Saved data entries

══════════

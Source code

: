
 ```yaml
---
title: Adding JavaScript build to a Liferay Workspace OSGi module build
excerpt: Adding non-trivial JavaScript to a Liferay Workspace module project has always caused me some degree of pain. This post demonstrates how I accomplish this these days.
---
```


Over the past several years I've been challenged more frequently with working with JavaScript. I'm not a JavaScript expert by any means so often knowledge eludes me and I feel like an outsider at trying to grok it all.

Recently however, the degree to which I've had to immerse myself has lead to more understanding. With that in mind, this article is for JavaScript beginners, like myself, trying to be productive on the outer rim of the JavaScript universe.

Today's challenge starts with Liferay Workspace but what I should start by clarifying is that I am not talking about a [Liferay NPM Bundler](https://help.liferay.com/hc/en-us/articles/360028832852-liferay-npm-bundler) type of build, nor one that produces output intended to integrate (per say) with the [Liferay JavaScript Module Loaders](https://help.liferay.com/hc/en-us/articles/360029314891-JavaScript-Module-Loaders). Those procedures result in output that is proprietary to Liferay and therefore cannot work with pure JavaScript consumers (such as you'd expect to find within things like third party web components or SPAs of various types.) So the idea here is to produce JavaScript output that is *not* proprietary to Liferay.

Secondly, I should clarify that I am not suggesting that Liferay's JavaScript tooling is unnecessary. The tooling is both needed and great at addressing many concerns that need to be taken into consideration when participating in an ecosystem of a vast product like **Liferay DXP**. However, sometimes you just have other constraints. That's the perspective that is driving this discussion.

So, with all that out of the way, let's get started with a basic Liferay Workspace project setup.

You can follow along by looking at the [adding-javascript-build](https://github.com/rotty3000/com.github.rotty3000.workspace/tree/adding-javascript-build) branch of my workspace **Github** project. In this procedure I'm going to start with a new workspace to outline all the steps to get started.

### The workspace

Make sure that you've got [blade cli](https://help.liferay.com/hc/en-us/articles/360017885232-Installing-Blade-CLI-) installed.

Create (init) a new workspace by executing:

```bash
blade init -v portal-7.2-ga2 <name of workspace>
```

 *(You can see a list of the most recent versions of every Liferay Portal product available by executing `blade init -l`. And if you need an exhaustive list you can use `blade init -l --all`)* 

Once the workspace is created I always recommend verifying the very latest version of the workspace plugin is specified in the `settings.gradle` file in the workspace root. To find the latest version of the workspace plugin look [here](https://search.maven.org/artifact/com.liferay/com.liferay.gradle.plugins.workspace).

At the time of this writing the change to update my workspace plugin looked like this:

══════════

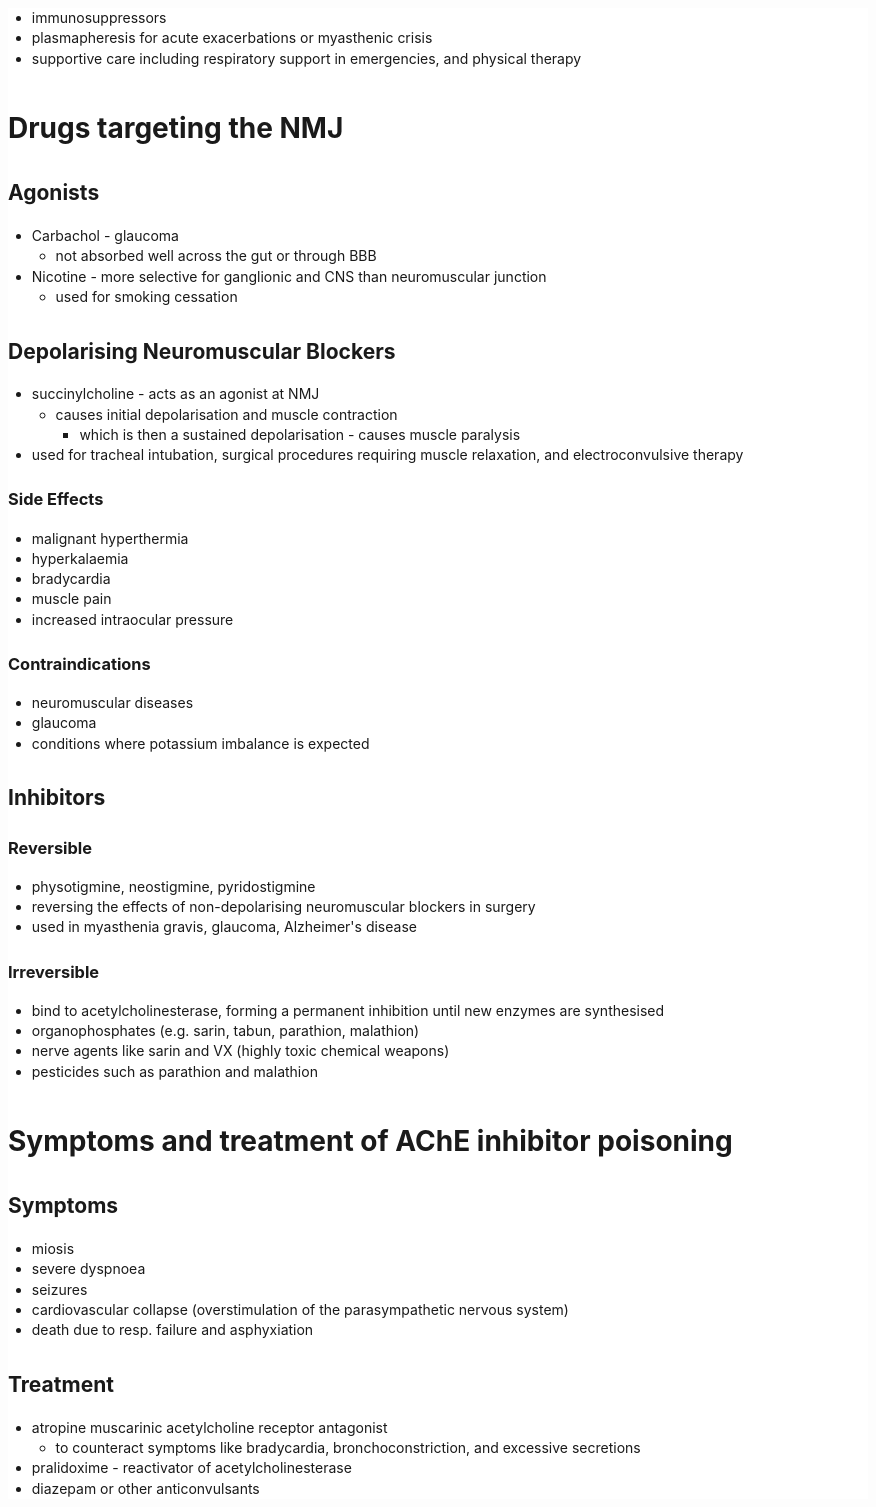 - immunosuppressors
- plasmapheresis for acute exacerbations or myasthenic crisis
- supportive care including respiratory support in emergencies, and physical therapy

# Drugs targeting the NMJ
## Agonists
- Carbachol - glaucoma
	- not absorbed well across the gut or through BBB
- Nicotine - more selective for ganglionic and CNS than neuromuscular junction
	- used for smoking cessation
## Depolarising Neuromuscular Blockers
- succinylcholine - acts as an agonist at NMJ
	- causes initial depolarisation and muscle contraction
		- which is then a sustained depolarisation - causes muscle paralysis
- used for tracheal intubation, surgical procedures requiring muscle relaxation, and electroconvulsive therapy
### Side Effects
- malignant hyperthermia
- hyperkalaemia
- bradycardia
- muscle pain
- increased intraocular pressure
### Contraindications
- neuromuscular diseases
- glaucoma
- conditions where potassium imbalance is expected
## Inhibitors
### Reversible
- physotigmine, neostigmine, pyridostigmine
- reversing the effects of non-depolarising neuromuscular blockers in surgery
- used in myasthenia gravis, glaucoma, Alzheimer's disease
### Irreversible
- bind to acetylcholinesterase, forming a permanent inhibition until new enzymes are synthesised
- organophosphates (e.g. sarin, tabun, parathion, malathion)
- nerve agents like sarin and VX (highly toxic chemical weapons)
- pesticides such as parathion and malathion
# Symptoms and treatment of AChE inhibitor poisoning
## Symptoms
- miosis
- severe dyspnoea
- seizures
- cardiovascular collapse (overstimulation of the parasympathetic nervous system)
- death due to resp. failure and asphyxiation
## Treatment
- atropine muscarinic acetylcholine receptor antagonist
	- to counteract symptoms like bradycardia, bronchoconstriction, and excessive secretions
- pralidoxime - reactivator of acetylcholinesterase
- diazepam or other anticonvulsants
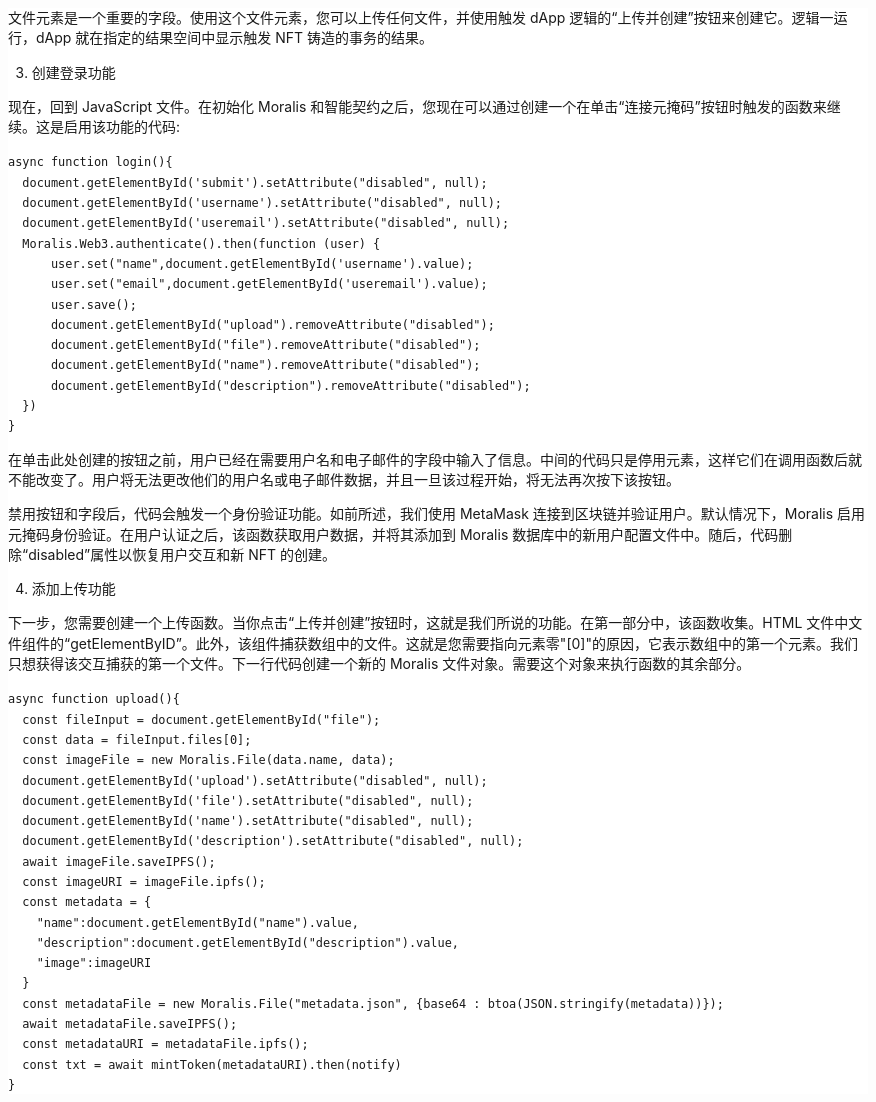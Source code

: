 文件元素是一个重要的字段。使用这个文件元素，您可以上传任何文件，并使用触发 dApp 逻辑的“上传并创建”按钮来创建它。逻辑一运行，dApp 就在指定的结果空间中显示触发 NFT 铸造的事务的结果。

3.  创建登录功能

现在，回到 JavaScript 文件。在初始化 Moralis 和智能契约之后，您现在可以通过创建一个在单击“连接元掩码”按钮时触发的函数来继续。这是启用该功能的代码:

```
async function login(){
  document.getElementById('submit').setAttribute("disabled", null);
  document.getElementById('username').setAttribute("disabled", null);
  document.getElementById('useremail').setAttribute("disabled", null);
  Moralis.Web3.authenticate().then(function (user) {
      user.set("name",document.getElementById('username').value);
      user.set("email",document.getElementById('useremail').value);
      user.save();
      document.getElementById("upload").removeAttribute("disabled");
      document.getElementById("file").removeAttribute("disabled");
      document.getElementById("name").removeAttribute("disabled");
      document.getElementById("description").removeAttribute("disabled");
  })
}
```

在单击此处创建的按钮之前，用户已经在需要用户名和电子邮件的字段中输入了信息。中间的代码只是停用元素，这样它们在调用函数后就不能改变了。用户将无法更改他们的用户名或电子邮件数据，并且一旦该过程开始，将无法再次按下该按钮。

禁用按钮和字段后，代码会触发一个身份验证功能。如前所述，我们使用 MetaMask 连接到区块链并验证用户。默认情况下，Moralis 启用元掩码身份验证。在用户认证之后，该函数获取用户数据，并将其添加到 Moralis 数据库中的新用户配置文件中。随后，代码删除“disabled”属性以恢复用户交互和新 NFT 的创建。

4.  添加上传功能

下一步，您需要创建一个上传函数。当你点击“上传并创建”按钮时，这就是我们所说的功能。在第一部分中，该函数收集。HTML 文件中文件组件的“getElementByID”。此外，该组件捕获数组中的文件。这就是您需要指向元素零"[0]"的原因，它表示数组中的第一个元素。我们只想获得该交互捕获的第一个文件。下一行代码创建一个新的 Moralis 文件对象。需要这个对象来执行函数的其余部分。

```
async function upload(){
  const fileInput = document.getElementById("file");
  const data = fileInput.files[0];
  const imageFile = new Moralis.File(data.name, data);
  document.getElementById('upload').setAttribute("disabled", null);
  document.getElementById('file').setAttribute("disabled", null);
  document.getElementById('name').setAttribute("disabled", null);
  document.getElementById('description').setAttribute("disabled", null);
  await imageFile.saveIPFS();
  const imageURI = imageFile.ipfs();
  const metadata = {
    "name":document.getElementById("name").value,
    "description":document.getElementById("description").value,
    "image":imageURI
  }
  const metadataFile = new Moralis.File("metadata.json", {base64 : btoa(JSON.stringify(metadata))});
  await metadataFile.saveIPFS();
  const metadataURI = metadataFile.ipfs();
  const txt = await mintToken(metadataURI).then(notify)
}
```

══════════

• _WORK ITEM_
Lines that contain "muscle" are to be copied from the records above.

• _TASK OUTPUT_
	- causes initial depolarisation and muscle contraction
		- which is then a sustained depolarisation - causes muscle paralysis
- used for tracheal intubation, surgical procedures requiring muscle relaxation, and electroconvulsive therapy
- muscle pain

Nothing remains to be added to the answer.